2016 looking back: Will Mamata's star keep rising on national stage?
Ms Banerjee plunges in where most fear to venture, often creating, in the process, the most noticeable of splashes.
West Bengal’s effervescent chief minister Mamata Banerjee might have many faults but faint-heartedness is not one of them. Like the intrepid buffalo wading unmindfully into the murkiest of waters,
Ms Banerjee plunges in where most fear to venture, often creating, in the process, the most noticeable of splashes.
As a young Congress student leader in the mid-1970s, she is said to have shot into prominence by dancing on the bonnet of the socialist leader Jayaprakash Narayan’s car as a mark of protest.
Today, she is in national focus having become the chief opponent of Prime Minister Narendra Modi’s demonetisation move.
The four-decade-long journey from student leader to a principal national Opposition figure is a huge achievement by any standards. Today, few will deny that she is part of the national political scene, no matter whether she is liked or abhorred.
Yet, today, Ms Banerjee is also at a crossroads: which way will her political destiny fork?
While analysts might doubt her abilities, it is unlikely that the doughty lady herself would have the slightest reservations. After all, it was not self-doubt that contributed to her spectacular political rise in a Bengal once dominated by the unrelenting shadow of the political Left.
As the Congress Party in her state, dominated by opportunistic local leaders, crumbled in the 1980s, Ms Banerjee climbed into the vacant chair of principal Opposition leader in West Bengal.
From 1984 onwards she won virtually every electoral contest she participated in and rose rapidly in the Congress Party. In 1997, she broke away to launch her own party, the All-India Trinamul Congress, which rapidly grew into the main Opposition party in Left-dominated West Bengal.
Ms Banerjee’s political career too continued to soar and she came into national focus by becoming railway minister twice and holding other important portfolios in the Central government.

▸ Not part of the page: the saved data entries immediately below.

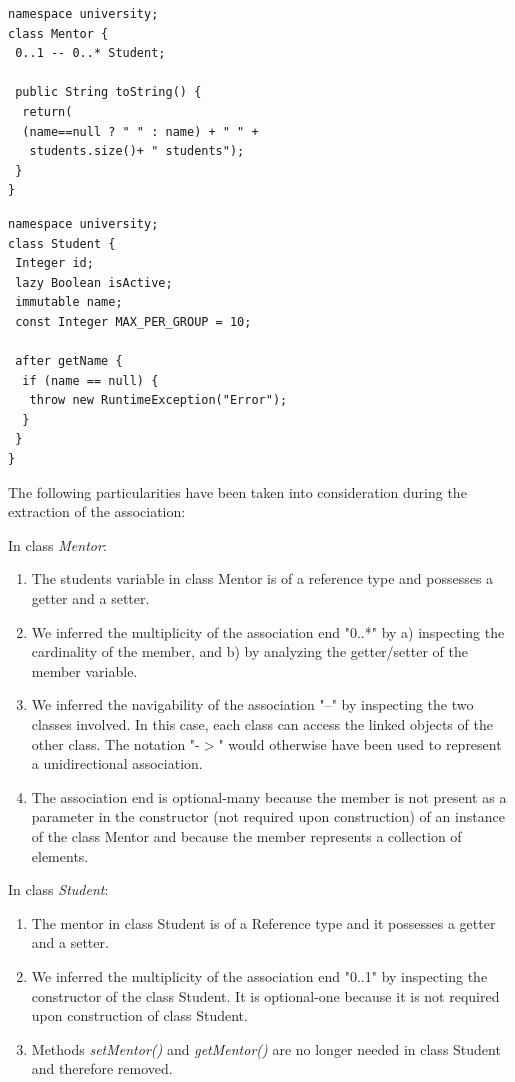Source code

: \begin{lstlisting}[style=UmpleOut,caption=Mentor.ump,label=lst:mentorUmple2]
namespace university;
class Mentor {
 0..1 -- 0..* Student; 
 
 public String toString() {
  return(
  (name==null ? " " : name) + " " +
   students.size()+ " students");
 }
}
\end{lstlisting}

\begin{lstlisting}[style=UmpleOut,caption=Student.ump,label=lst:studentUmple2]
namespace university;
class Student {
 Integer id; 
 lazy Boolean isActive; 
 immutable name; 
 const Integer MAX_PER_GROUP = 10; 
 
 after getName {
  if (name == null) { 
   throw new RuntimeException("Error");
  }
 }
}
\end{lstlisting}

The following particularities have been taken into consideration during the extraction of the association:

In class \textit{Mentor}:
\begin{enumerate}
\item The students variable in class Mentor is of a reference type and possesses a getter and a setter.
\item We inferred the multiplicity of the association end "0..*" by a) inspecting the cardinality of the member, and b) by analyzing the getter/setter of the member variable.
\item We inferred the navigability of the association "--" by inspecting the two classes involved. In this case, each class can access the linked objects of the other class.  The notation "-$>$" would otherwise have been used to represent a unidirectional association. 


\item The association end is optional-many because the member is not present as a parameter in the constructor (not required upon construction) of an instance of the class Mentor and because the member represents a collection of elements. 
\end{enumerate}

In class \textit{Student}:
\begin{enumerate}

\item The mentor in class Student is of a Reference type and it possesses a getter and a setter.
\item We inferred the multiplicity of the association end "0..1" by inspecting the constructor of the class Student. It is optional-one because it is not required upon construction of class Student. 
\item Methods \textit{setMentor()} and \textit{getMentor()} are no longer needed in class Student and therefore removed.
\end{enumerate}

Her crowning glory, and one that will be remembered for a very long time in her home state, was her stunning electoral victory in the 2011 state Assembly polls.
The Marxists had controlled West Bengal for nearly three and a half decades and over the years created an iron framework of corruption and control, which was purported to be invincible. Ms Banerjee’s massive victory demolished that myth and the CPI(M)’s political base.
As a political leader, who had risen from very difficult circumstances, Ms Banerjee always favoured the downtrodden and ceaselessly championed their cause. This made her a mass leader as well as an unbridled populist.
But there was a downside to it. Her destructive type of populism resulted in West Bengal’s deindustrialisation, increase in organised extortion and rural underemployment. Her political victory has come at a huge cost to her state’s economic development.
The country’s political stars have, however, continued to favour Ms Banerjee. The gradual but continued emasculation of the country’s largest political party, the Congress, has created a vast nationwide political vacuum which the country’s fragmented and jaded Opposition leaders are unable to fill.
Ms Banerjee, on the other hand, seems to view this as her chance and has used every opportunity to criticise, chastise and ridicule the ruling dispensation headed by Prime Minister Narendra Modi in a bid to emerge as the country’s principal Opposition leader.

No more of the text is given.